Instead of growing algae suspended in water in a pond or raceway system, the concept is to grow the culture in a film on a traveling belt. By having the belt in the water/algae suspension only part of the time, a smaller footprint is possible. Greater surface areas can be exposed to sunlight, and better control of other growing conditions can be achieved. Mature culture are easily scrapped off the growth film when ready at solids concentrations near second-stage dewatering levels, and the more controlled environment provides for reduced chance of contamination.
Materials and layouts
The first step was to determine the optimal belt material, balancing strength, cost, adhesion and ultimate culture removal.
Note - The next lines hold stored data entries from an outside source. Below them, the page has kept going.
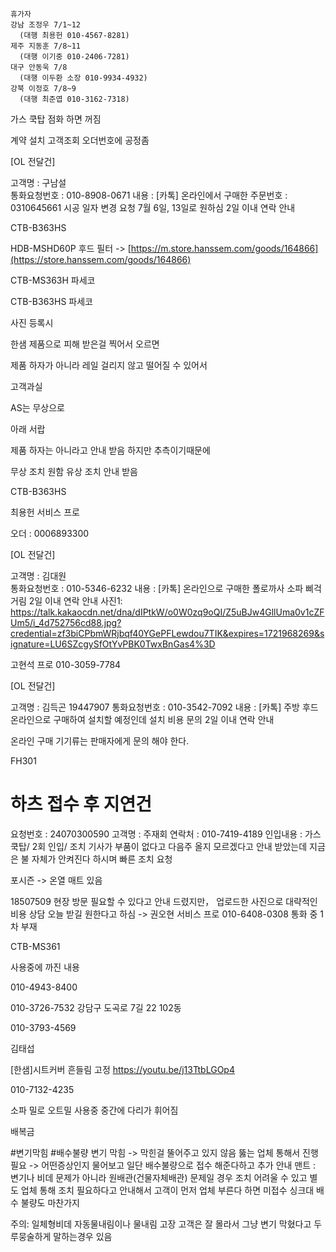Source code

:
 ```
휴가자
강남 조정우 7/1~12
  (대행 최용헌 010-4567-8281)
제주 지동훈 7/8~11
  (대행 이기중 010-2406-7281)
대구 안동욱 7/8
  (대행 이두환 소장 010-9934-4932)
강북 이정호 7/8~9
  (대행 최준엽 010-3162-7318)
```


가스 쿡탑 점화 하면 꺼짐

계약 설치 고객조회 오더번호에 공정좀



[OL 전달건]  
  
고객명 : 구남설  
통화요청번호 : 010-8908-0671
내용 : [카톡] 온라인에서 구매한 주문번호 : 0310645661 시공 일자 변경 요청 7월 6일, 13일로 원하심
2일 이내 연락 안내

CTB-B363HS

HDB-MSHD60P 후드 필터 -> [https://m.store.hanssem.com/goods/164866](https://store.hanssem.com/goods/164866)

CTB-MS363H 파세코

CTB-B363HS 파세코


사진 등록시

한샘 제품으로 피해 받은걸 찍어서 오르면

제품 하자가 아니라 레일 걸리지 않고 떨어질 수 있어서 

고객과실

AS는 무상으로


아래 서랍

제품 하자는 아니라고 안내 받음
하지만 추측이기때문에

무상 조치 원함
유상 조치 안내 받음

CTB-B363HS

최용헌 서비스 프로 


오더 : 0006893300


[OL 전달건]  
  
고객명 : 김대원  
통화요청번호 : 010-5346-6232
내용 : [카톡] 온라인으로 구매한 폴로까사 소파 삐걱거림 
2일 이내 연락 안내
사진1: https://talk.kakaocdn.net/dna/dIPtkW/o0W0zq9oQI/Z5uBJw4GllUma0v1cZFUm5/i_4d752756cd88.jpg?credential=zf3biCPbmWRjbqf40YGePFLewdou7TIK&expires=1721968269&signature=LU6SZcgySfOtYvPBK0TwxBnGas4%3D

고현석 프로 010-3059-7784


[OL 전달건]  
  
고객명 : 김득곤  19447907
통화요청번호 : 010-3542-7092
내용 : [카톡] 주방 후드 온라인으로 구매하여 설치할 예정인데 설치 비용 문의
2일 이내 연락 안내


온라인 구매 
기기류는 판매자에게 문의 해야 한다.


FH301



 # 하츠 접수 후 지연건 

요청번호 : 24070300590
고객명 : 주재회
연락처 : 010-7419-4189
인입내용 : 가스 쿡탑/ 2회 인입/ 조치 기사가 부품이 없다고 다음주 올지 모르겠다고 안내 받았는데 지금은 불 자체가 안켜진다 하시며 빠른 조치 요청


포시즌 -> 온열 매트 있음



18507509 현장 방문 필요할 수 있다고 안내 드렸지만， 업로드한 사진으로 대략적인 비용 상담 오늘 받길 원한다고 하심 -> 권오현 서비스 프로 010-6408-0308 통화 중 1차 부재

CTB-MS361


사용중에 까진 내용 


010-4943-8400

010-3726-7532
강담구 도곡로 7길 22  102동 

010-3793-4569

김태섭



[한샘]시트커버 흔들림 고정 https://youtu.be/j13TtbLGOp4



010-7132-4235

소파 밀로 오트밀 사용중 
중간에 다리가 휘어짐


배복금

#변기막힘 #배수불량
변기 막힘 -> 막힌걸 뚤어주고 있지 않음
뚫는 업체 통해서 진행 필요
-> 어떤증상인지 물어보고 일단 배수불량으로 접수 해준다하고 
추가 안내 맨트 : 변기나 비데 문제가 아니라 원배관(건물자체배관) 문제일 경우 조치 어려울 수 있고 별도 업체 통해 조치 필요하다고 안내해서 고객이 먼저 업체 부른다 하면 미접수
싱크대 배수 불량도 마찬가지

주의: 일체형비데 자동물내림이나 물내림 고장 고객은 잘 몰라서 그냥 변기 막혔다고 두루뭉술하게 말하는경우 있음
Sixty-four materials were tested in a rocker bath set-up, and cotton duct fabric was determined to be the best choice. The configuration chosen was that of a belt of fabric on rollers, dipping into and out of the liquid culture medium. The moist algal culture adhering to the belt material continues to grow even when not in the tank, so the effective surface area is many times the surface area of the tankage itself. The first trial was with a simple triangular arrangement with one roller in the solution and two above the tank in the air. The second set-up (see image at right) maximized the number of passes in the tank area available, with two three-f00t lengths of vertical belt exposed to the air per pass. The third layout minimized the liquid hold-up by using individual troughs for the liquid ends instead of a continuous tank.
Results and comparisons
Cycle time tests indicated a seven-day harvest was near optimal. Productivity improvements taken as harvest weight/meter squared (footprint)/day compared to the simple raceway set-up were as follows:
Triangle arrangement: 147% increase.
- Vertical in tank arrangement: 380% increase.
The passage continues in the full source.